The PSA shifts to an uncomfortable, chilling note as these men continue to tell their stories. Their verbal and body language become subtly more obsessive and almost violent. One man says that he would “call, and call, and call, and call,” each "call" punctuated by a repeated tap on his steering wheel. Another man claims that “she’s [his] girl” and that “she’s not gonna be with anyone else.” Yet another man states that, “it’s not over until it’s over.”

Interval House’s PSA focuses more on emotionally abusive relationships – ones that are controlling and possessive. It shifts the focus away from the victim to the abuser. Instead of emphasizing the reasons women should leave an abusive relationship, it emphasizes the reasons why women stay.

Imagine putting yourself into this story. Imagine hearing these men’s versions of “the one that got away” in the tone at the beginning of the PSA. You would assume that their relationships dissolved naturally, perhaps something due to lives going in different directions. The tone these men used at the beginning of the PSA implies that these men are sweet, attentive, and charming, and their hearts were broken through no fault of their own. It makes the viewer and listener sympathize with the "sweet" man that a woman left him broken-hearted when he only cared for and loved her.

Abusive partners are not abusive 24/7. In the beginning of relationships, people often do not show their true colours. Many individuals come off as charming and gentle, and they display sweet moments that show their partners that they care. Women in abusive relationships tend to hold on to the sweet, attentive, and charming sides of their abusive partners. To a degree, they believe that somehow they will be able to fix these men, and the sweet, attentive, and charming sides of their abusive partner will remain. To these women, their abusive partners are not all bad. Therefore, although these women realize that they’re being treated poorly, they remain with their abusive partners.

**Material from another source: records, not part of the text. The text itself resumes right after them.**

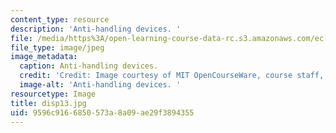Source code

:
 ```yaml
---
content_type: resource
description: 'Anti-handling devices. '
file: /media/https%3A/open-learning-course-data-rc.s3.amazonaws.com/ec-s06-design-for-demining-spring-2007/9596c9166850573a8a09ae29f3894355_disp13.jpg
file_type: image/jpeg
image_metadata:
  caption: Anti-handling devices.
  credit: 'Credit: Image courtesy of MIT OpenCourseWare, course staff, and students.'
  image-alt: 'Anti-handling devices. '
resourcetype: Image
title: disp13.jpg
uid: 9596c916-6850-573a-8a09-ae29f3894355
---
```

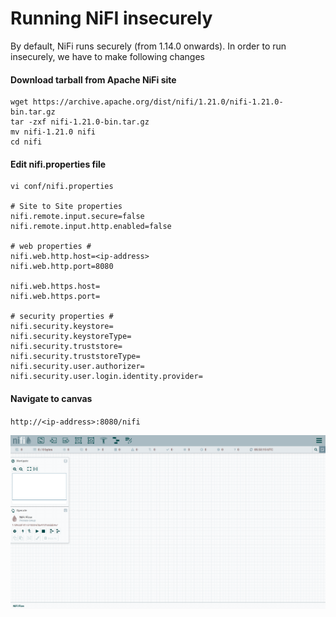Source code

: # Running NiFI insecurely

By default, NiFi runs securely (from 1.14.0 onwards). In order to run insecurely, we have to make following changes

#### Download tarball from Apache NiFi site

```shell
wget https://archive.apache.org/dist/nifi/1.21.0/nifi-1.21.0-bin.tar.gz
tar -zxf nifi-1.21.0-bin.tar.gz
mv nifi-1.21.0 nifi
cd nifi
```

#### Edit nifi.properties file

```shell
vi conf/nifi.properties

# Site to Site properties
nifi.remote.input.secure=false
nifi.remote.input.http.enabled=false

# web properties #
nifi.web.http.host=<ip-address>
nifi.web.http.port=8080

nifi.web.https.host=
nifi.web.https.port=

# security properties #
nifi.security.keystore=
nifi.security.keystoreType=
nifi.security.truststore=
nifi.security.truststoreType=
nifi.security.user.authorizer=
nifi.security.user.login.identity.provider=

```

#### Navigate to canvas

`http://<ip-address>:8080/nifi`

![canvas](./img/canvas.png)
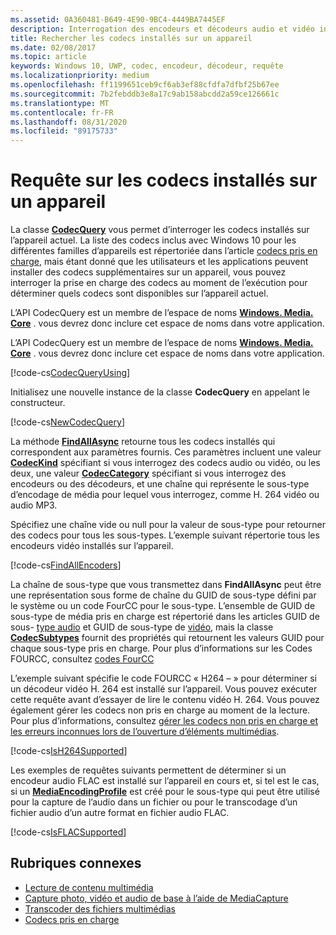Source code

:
 ```yaml
---
ms.assetid: 0A360481-B649-4E90-9BC4-4449BA7445EF
description: Interrogation des encodeurs et décodeurs audio et vidéo installés sur un appareil.
title: Rechercher les codecs installés sur un appareil
ms.date: 02/08/2017
ms.topic: article
keywords: Windows 10, UWP, codec, encodeur, décodeur, requête
ms.localizationpriority: medium
ms.openlocfilehash: ff1199651ceb9cf6ab3ef88cfdfa7dfbf25b67ee
ms.sourcegitcommit: 7b2febddb3e8a17c9ab158abcdd2a59ce126661c
ms.translationtype: MT
ms.contentlocale: fr-FR
ms.lasthandoff: 08/31/2020
ms.locfileid: "89175733"
---
```

# <a name="query-for-codecs-installed-on-a-device"></a>Requête sur les codecs installés sur un appareil
La classe **[CodecQuery](/uwp/api/windows.media.core.codecquery)** vous permet d’interroger les codecs installés sur l’appareil actuel. La liste des codecs inclus avec Windows 10 pour les différentes familles d’appareils est répertoriée dans l’article [codecs pris en charge](supported-codecs.md), mais étant donné que les utilisateurs et les applications peuvent installer des codecs supplémentaires sur un appareil, vous pouvez interroger la prise en charge des codecs au moment de l’exécution pour déterminer quels codecs sont disponibles sur l’appareil actuel.

L’API CodecQuery est un membre de l’espace de noms **[Windows. Media. Core](/uwp/api/windows.media.core)** . vous devrez donc inclure cet espace de noms dans votre application.

L’API CodecQuery est un membre de l’espace de noms **[Windows. Media. Core](/uwp/api/windows.media.core)** . vous devrez donc inclure cet espace de noms dans votre application.

[!code-cs[CodecQueryUsing](./code/TranscodeWin10/cs/MainPage.xaml.cs#SnippetCodecQueryUsing)]

Initialisez une nouvelle instance de la classe **CodecQuery** en appelant le constructeur.

[!code-cs[NewCodecQuery](./code/TranscodeWin10/cs/MainPage.xaml.cs#SnippetNewCodecQuery)]

La méthode **[FindAllAsync](/uwp/api/windows.media.core.codecquery.findallasync)** retourne tous les codecs installés qui correspondent aux paramètres fournis. Ces paramètres incluent une valeur **[CodecKind](/uwp/api/windows.media.core.codeckind)** spécifiant si vous interrogez des codecs audio ou vidéo, ou les deux, une valeur **[CodecCategory](/uwp/api/windows.media.core.codeccategory)** spécifiant si vous interrogez des encodeurs ou des décodeurs, et une chaîne qui représente le sous-type d’encodage de média pour lequel vous interrogez, comme H. 264 vidéo ou audio MP3.

Spécifiez une chaîne vide ou null pour la valeur de sous-type pour retourner des codecs pour tous les sous-types. L’exemple suivant répertorie tous les encodeurs vidéo installés sur l’appareil.

[!code-cs[FindAllEncoders](./code/TranscodeWin10/cs/MainPage.xaml.cs#SnippetFindAllEncoders)]

La chaîne de sous-type que vous transmettez dans **FindAllAsync** peut être une représentation sous forme de chaîne du GUID de sous-type défini par le système ou un code FourCC pour le sous-type. L’ensemble de GUID de sous-type de média pris en charge est répertorié dans les articles GUID de sous- [type audio](/windows/desktop/medfound/audio-subtype-guids) et GUID de sous-type de [vidéo](/windows/desktop/medfound/video-subtype-guids), mais la classe **[CodecSubtypes](/uwp/api/windows.media.core.codecsubtypes)** fournit des propriétés qui retournent les valeurs GUID pour chaque sous-type pris en charge. Pour plus d’informations sur les Codes FOURCC, consultez [codes FourCC](/windows/desktop/DirectShow/fourcc-codes) 

L’exemple suivant spécifie le code FOURCC « H264 – » pour déterminer si un décodeur vidéo H. 264 est installé sur l’appareil. Vous pouvez exécuter cette requête avant d’essayer de lire le contenu vidéo H. 264. Vous pouvez également gérer les codecs non pris en charge au moment de la lecture. Pour plus d’informations, consultez [gérer les codecs non pris en charge et les erreurs inconnues lors de l’ouverture d’éléments multimédias](./media-playback-with-mediasource.md#handle-unsupported-codecs-and-unknown-errors-when-opening-media-items).

[!code-cs[IsH264Supported](./code/TranscodeWin10/cs/MainPage.xaml.cs#SnippetIsH264Supported)]

Les exemples de requêtes suivants permettent de déterminer si un encodeur audio FLAC est installé sur l’appareil en cours et, si tel est le cas, si un **[MediaEncodingProfile](/uwp/api/Windows.Media.MediaProperties.MediaEncodingProfile)** est créé pour le sous-type qui peut être utilisé pour la capture de l’audio dans un fichier ou pour le transcodage d’un fichier audio d’un autre format en fichier audio FLAC.

[!code-cs[IsFLACSupported](./code/TranscodeWin10/cs/MainPage.xaml.cs#SnippetIsFLACSupported)]

## <a name="related-topics"></a>Rubriques connexes

* [Lecture de contenu multimédia](media-playback.md)
* [Capture photo, vidéo et audio de base à l’aide de MediaCapture](basic-photo-video-and-audio-capture-with-MediaCapture.md)
* [Transcoder des fichiers multimédias](transcode-media-files.md)
* [Codecs pris en charge](supported-codecs.md)
 

 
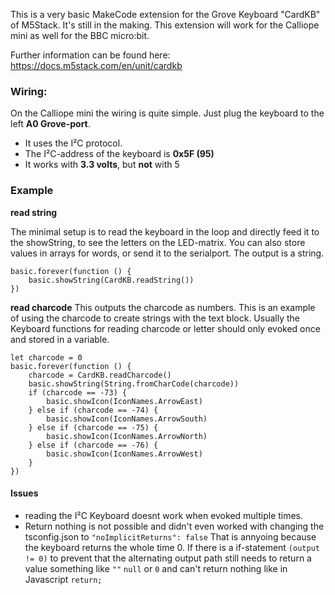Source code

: 
This is a very basic MakeCode extension for the Grove Keyboard "CardKB" of M5Stack. It's still in the making.
This extension will work for the Calliope mini as well for the BBC micro:bit.

Further information can be found here: https://docs.m5stack.com/en/unit/cardkb

### Wiring:
On the Calliope mini the wiring is quite simple. Just plug the keyboard to the left **A0 Grove-port**. 
- It uses the I²C protocol. 
- The I²C-address of the keyboard is **0x5F (95)**
- It works with **3.3 volts**, but **not** with 5

### Example 

**read string**

The minimal setup is to read the keyboard in the loop and directly feed it to the showString, to see the letters on the LED-matrix. You can also store values in arrays for words, or send it to the serialport. The output is a string.

```blocks
basic.forever(function () {
    basic.showString(CardKB.readString())
})
```

**read charcode**
This outputs the charcode as numbers.
This is an example of using the charcode to create strings with the text block. Usually the Keyboard functions for reading charcode or letter should only evoked once and stored in a variable.

```blocks
let charcode = 0
basic.forever(function () {
    charcode = CardKB.readCharcode()
    basic.showString(String.fromCharCode(charcode))
    if (charcode == -73) {
        basic.showIcon(IconNames.ArrowEast)
    } else if (charcode == -74) {
        basic.showIcon(IconNames.ArrowSouth)
    } else if (charcode == -75) {
        basic.showIcon(IconNames.ArrowNorth)
    } else if (charcode == -76) {
        basic.showIcon(IconNames.ArrowWest)
    }
})
```

#### Issues
- reading the I²C Keyboard doesnt work when evoked multiple times.
- Return nothing is not possible and didn't even worked with changing the tsconfig.json to         ```"noImplicitReturns": false```
That is annyoing because the keyboard returns the whole time 0. If there is a if-statement ```(output != 0)``` to prevent that the alternating output path still needs to return a value something like ```""``` ```null``` or ```0``` and can't return nothing like in Javascript ```return;```

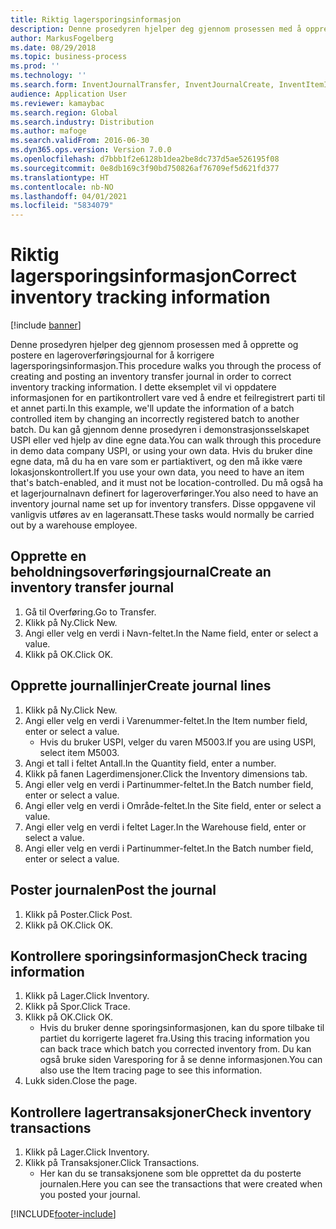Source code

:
 ```yaml
---
title: Riktig lagersporingsinformasjon
description: Denne prosedyren hjelper deg gjennom prosessen med å opprette og postere en lageroverføringsjournal for å korrigere lagersporingsinformasjon.
author: MarkusFogelberg
ms.date: 08/29/2018
ms.topic: business-process
ms.prod: ''
ms.technology: ''
ms.search.form: InventJournalTransfer, InventJournalCreate, InventItemIdLookupSimple, InventBatchIdLookup, InventLocationIdLookup, InventDimTracking, InventTrans
audience: Application User
ms.reviewer: kamaybac
ms.search.region: Global
ms.search.industry: Distribution
ms.author: mafoge
ms.search.validFrom: 2016-06-30
ms.dyn365.ops.version: Version 7.0.0
ms.openlocfilehash: d7bbb1f2e6128b1dea2be8dc737d5ae526195f08
ms.sourcegitcommit: 0e8db169c3f90bd750826af76709ef5d621fd377
ms.translationtype: HT
ms.contentlocale: nb-NO
ms.lasthandoff: 04/01/2021
ms.locfileid: "5834079"
---
```

# <a name="correct-inventory-tracking-information"></a><span data-ttu-id="57b81-103">Riktig lagersporingsinformasjon</span><span class="sxs-lookup"><span data-stu-id="57b81-103">Correct inventory tracking information</span></span>

[!include [banner](../../includes/banner.md)]

<span data-ttu-id="57b81-104">Denne prosedyren hjelper deg gjennom prosessen med å opprette og postere en lageroverføringsjournal for å korrigere lagersporingsinformasjon.</span><span class="sxs-lookup"><span data-stu-id="57b81-104">This procedure walks you through the process of creating and posting an inventory transfer journal in order to correct inventory tracking information.</span></span> <span data-ttu-id="57b81-105">I dette eksemplet vil vi oppdatere informasjonen for en partikontrollert vare ved å endre et feilregistrert parti til et annet parti.</span><span class="sxs-lookup"><span data-stu-id="57b81-105">In this example, we'll update the information of a batch controlled item by changing an incorrectly registered batch to another batch.</span></span> <span data-ttu-id="57b81-106">Du kan gå gjennom denne prosedyren i demonstrasjonsselskapet USPI eller ved hjelp av dine egne data.</span><span class="sxs-lookup"><span data-stu-id="57b81-106">You can walk through this procedure in demo data company USPI, or using your own data.</span></span> <span data-ttu-id="57b81-107">Hvis du bruker dine egne data, må du ha en vare som er partiaktivert, og den må ikke være lokasjonskontrollert.</span><span class="sxs-lookup"><span data-stu-id="57b81-107">If you use your own data, you need to have an item that's batch-enabled, and it must not be location-controlled.</span></span> <span data-ttu-id="57b81-108">Du må også ha et lagerjournalnavn definert for lageroverføringer.</span><span class="sxs-lookup"><span data-stu-id="57b81-108">You also need to have an inventory journal name set up for inventory transfers.</span></span> <span data-ttu-id="57b81-109">Disse oppgavene vil vanligvis utføres av en lageransatt.</span><span class="sxs-lookup"><span data-stu-id="57b81-109">These tasks would normally be carried out by a warehouse employee.</span></span>


## <a name="create-an-inventory-transfer-journal"></a><span data-ttu-id="57b81-110">Opprette en beholdningsoverføringsjournal</span><span class="sxs-lookup"><span data-stu-id="57b81-110">Create an inventory transfer journal</span></span>
1. <span data-ttu-id="57b81-111">Gå til Overføring.</span><span class="sxs-lookup"><span data-stu-id="57b81-111">Go to Transfer.</span></span>
2. <span data-ttu-id="57b81-112">Klikk på Ny.</span><span class="sxs-lookup"><span data-stu-id="57b81-112">Click New.</span></span>
3. <span data-ttu-id="57b81-113">Angi eller velg en verdi i Navn-feltet.</span><span class="sxs-lookup"><span data-stu-id="57b81-113">In the Name field, enter or select a value.</span></span>
4. <span data-ttu-id="57b81-114">Klikk på OK.</span><span class="sxs-lookup"><span data-stu-id="57b81-114">Click OK.</span></span>

## <a name="create-journal-lines"></a><span data-ttu-id="57b81-115">Opprette journallinjer</span><span class="sxs-lookup"><span data-stu-id="57b81-115">Create journal lines</span></span>
1. <span data-ttu-id="57b81-116">Klikk på Ny.</span><span class="sxs-lookup"><span data-stu-id="57b81-116">Click New.</span></span>
2. <span data-ttu-id="57b81-117">Angi eller velg en verdi i Varenummer-feltet.</span><span class="sxs-lookup"><span data-stu-id="57b81-117">In the Item number field, enter or select a value.</span></span>
    * <span data-ttu-id="57b81-118">Hvis du bruker USPI, velger du varen M5003.</span><span class="sxs-lookup"><span data-stu-id="57b81-118">If you are using USPI, select item M5003.</span></span>  
3. <span data-ttu-id="57b81-119">Angi et tall i feltet Antall.</span><span class="sxs-lookup"><span data-stu-id="57b81-119">In the Quantity field, enter a number.</span></span>
4. <span data-ttu-id="57b81-120">Klikk på fanen Lagerdimensjoner.</span><span class="sxs-lookup"><span data-stu-id="57b81-120">Click the Inventory dimensions tab.</span></span>
5. <span data-ttu-id="57b81-121">Angi eller velg en verdi i Partinummer-feltet.</span><span class="sxs-lookup"><span data-stu-id="57b81-121">In the Batch number field, enter or select a value.</span></span>
6. <span data-ttu-id="57b81-122">Angi eller velg en verdi i Område-feltet.</span><span class="sxs-lookup"><span data-stu-id="57b81-122">In the Site field, enter or select a value.</span></span>
7. <span data-ttu-id="57b81-123">Angi eller velg en verdi i feltet Lager.</span><span class="sxs-lookup"><span data-stu-id="57b81-123">In the Warehouse field, enter or select a value.</span></span>
8. <span data-ttu-id="57b81-124">Angi eller velg en verdi i Partinummer-feltet.</span><span class="sxs-lookup"><span data-stu-id="57b81-124">In the Batch number field, enter or select a value.</span></span>

## <a name="post-the-journal"></a><span data-ttu-id="57b81-125">Poster journalen</span><span class="sxs-lookup"><span data-stu-id="57b81-125">Post the journal</span></span>
1. <span data-ttu-id="57b81-126">Klikk på Poster.</span><span class="sxs-lookup"><span data-stu-id="57b81-126">Click Post.</span></span>
2. <span data-ttu-id="57b81-127">Klikk på OK.</span><span class="sxs-lookup"><span data-stu-id="57b81-127">Click OK.</span></span>

## <a name="check-tracing-information"></a><span data-ttu-id="57b81-128">Kontrollere sporingsinformasjon</span><span class="sxs-lookup"><span data-stu-id="57b81-128">Check tracing information</span></span>
1. <span data-ttu-id="57b81-129">Klikk på Lager.</span><span class="sxs-lookup"><span data-stu-id="57b81-129">Click Inventory.</span></span>
2. <span data-ttu-id="57b81-130">Klikk på Spor.</span><span class="sxs-lookup"><span data-stu-id="57b81-130">Click Trace.</span></span>
3. <span data-ttu-id="57b81-131">Klikk på OK.</span><span class="sxs-lookup"><span data-stu-id="57b81-131">Click OK.</span></span>
    * <span data-ttu-id="57b81-132">Hvis du bruker denne sporingsinformasjonen, kan du spore tilbake til partiet du korrigerte lageret fra.</span><span class="sxs-lookup"><span data-stu-id="57b81-132">Using this tracing information you can back trace which batch you corrected inventory from.</span></span>  <span data-ttu-id="57b81-133">Du kan også bruke siden Varesporing for å se denne informasjonen.</span><span class="sxs-lookup"><span data-stu-id="57b81-133">You can also use the Item tracing page to see this information.</span></span>  
4. <span data-ttu-id="57b81-134">Lukk siden.</span><span class="sxs-lookup"><span data-stu-id="57b81-134">Close the page.</span></span>

## <a name="check-inventory-transactions"></a><span data-ttu-id="57b81-135">Kontrollere lagertransaksjoner</span><span class="sxs-lookup"><span data-stu-id="57b81-135">Check inventory transactions</span></span>
1. <span data-ttu-id="57b81-136">Klikk på Lager.</span><span class="sxs-lookup"><span data-stu-id="57b81-136">Click Inventory.</span></span>
2. <span data-ttu-id="57b81-137">Klikk på Transaksjoner.</span><span class="sxs-lookup"><span data-stu-id="57b81-137">Click Transactions.</span></span>
    * <span data-ttu-id="57b81-138">Her kan du se transaksjonene som ble opprettet da du posterte journalen.</span><span class="sxs-lookup"><span data-stu-id="57b81-138">Here you can see the transactions that were created when you posted your journal.</span></span>   



[!INCLUDE[footer-include](../../../includes/footer-banner.md)]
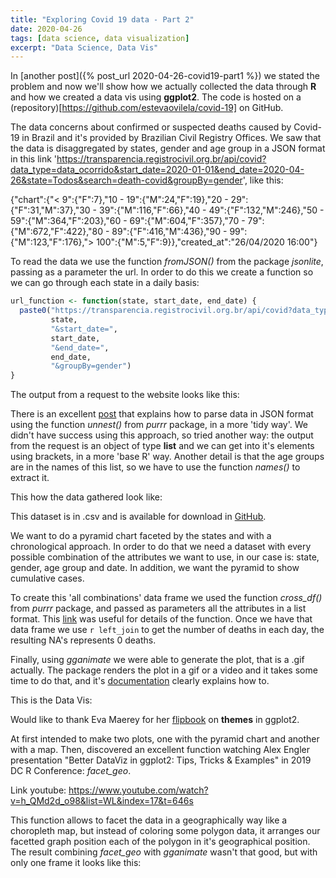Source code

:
 ```yaml
---
title: "Exploring Covid 19 data - Part 2"
date: 2020-04-26
tags: [data science, data visualization]
excerpt: "Data Science, Data Vis"
---
```


In [another post]({% post_url 2020-04-26-covid19-part1 %}) we stated the problem and now we'll show how we actually collected the data through **R** and how we created a data vis using **ggplot2**. The code is hosted on a (repository)[https://github.com/estevaovilela/covid-19] on GitHub.

The data concerns about confirmed or suspected deaths caused by Covid-19 in Brazil and it's provided by Brazilian Civil Registry Offices. We saw that the data is disaggregated by states, gender and age group in a JSON format in this link 'https://transparencia.registrocivil.org.br/api/covid?data_type=data_ocorrido&start_date=2020-01-01&end_date=2020-04-26&state=Todos&search=death-covid&groupBy=gender', like this:

{"chart":{"< 9":{"F":7},"10 - 19":{"M":24,"F":19},"20 - 29":{"F":31,"M":37},"30 - 39":{"M":116,"F":66},"40 - 49":{"F":132,"M":246},"50 - 59":{"M":364,"F":203},"60 - 69":{"M":604,"F":357},"70 - 79":{"M":672,"F":422},"80 - 89":{"F":416,"M":436},"90 - 99":{"M":123,"F":176},"> 100":{"M":5,"F":9}},"created_at":"26\/04\/2020 16:00"}

To read the data we use the function *fromJSON()* from the package *jsonlite*, passing as a parameter the url. In order to do this we create a function so we can go through each state in a daily basis:

```r
url_function <- function(state, start_date, end_date) {
  paste0("https://transparencia.registrocivil.org.br/api/covid?data_type=data_ocorrido&search=death-covid&state=",
         state,
         "&start_date=",
         start_date,
         "&end_date=",
         end_date,
         "&groupBy=gender")
}
```
The output from a request to the website looks like this:


There is an excellent [post](https://hendrikvanb.gitlab.io/2018/07/nested_data-json_to_tibble/) that explains how to parse data in JSON format using the function *unnest()* from *purrr* package, in a more 'tidy way'. We didn't have success using this approach, so tried another way: the output from the request is an object of type **list** and we can get into it's elements using brackets, in a more 'base R' way. Another detail is that the age groups are in the names of this list, so we have to use the function *names()* to extract it.

This how the data gathered look like:

This dataset is in .csv and is available for download in [GitHub]().

We want to do a pyramid chart faceted by the states and with a chronological approach. In order to do that we need a dataset with every possible combination of the attributes we want to use, in our case is: state, gender, age group and date. In addition, we want the pyramid to show cumulative cases.

To create this 'all combinations' data frame we used the function *cross_df()* from *purrr* package, and passed as parameters all the attributes in a list format. This [link](https://purrr.tidyverse.org/reference/cross.html) was useful for details of the function. Once we have that data frame we use `r left_join` to get the number of deaths in each day, the resulting NA's represents 0 deaths.

Finally, using *gganimate* we were able to generate the plot, that is a .gif actually. The package renders the plot in a gif or a video and it takes some time to do that, and it's [documentation](https://gganimate.com/articles/gganimate.html#rendering) clearly explains how to.

This is the Data Vis:

Would like to thank Eva Maerey for her [flipbook](https://evamaerey.github.io/little_flipbooks_library/taming_themes_in_ggplot/taming_ggplot_themes.html#1
) on **themes** in ggplot2.

At first intended to make two plots, one with the pyramid chart and another with a map. Then, discovered an excellent function watching Alex Engler presentation "Better DataViz in ggplot2: Tips, Tricks & Examples" in 2019 DC R Conference: *facet_geo*.

Link youtube: https://www.youtube.com/watch?v=h_QMd2d_o98&list=WL&index=17&t=646s

This function allows to facet the data in a geographically way like a choropleth map, but instead of coloring some polygon data, it arranges our facetted graph position each of the polygon in it's geographical position. The result combining *facet_geo* with *gganimate* wasn't that good, but with only one frame it looks like this:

It is also important to keep in mind that while Interval House’s PSA concentrated on emotionally abusive relationships, the same principles apply to physically abusive ones. This PSA sheds a light on how abusive relationships can be very easy to walk into, especially when the abuser blends in as the average John or person. In an interview with Huffington Post, Rachel Ramkaran, Interval House’s communications associate stated that:

“Usually a relationship starts out really lovely and charming and then a woman hangs on to the memory of that once it does become an abusive situation, and she thinks that she can help her partner get back to the person that they were before. When, in fact, usually that’s not the person that they really were ― it tends to be a ruse and once the relationship gets close enough the exercise of control happens.” 

Thus, sometimes it is hard to identify an abusive relationship, and always even harder to leave one.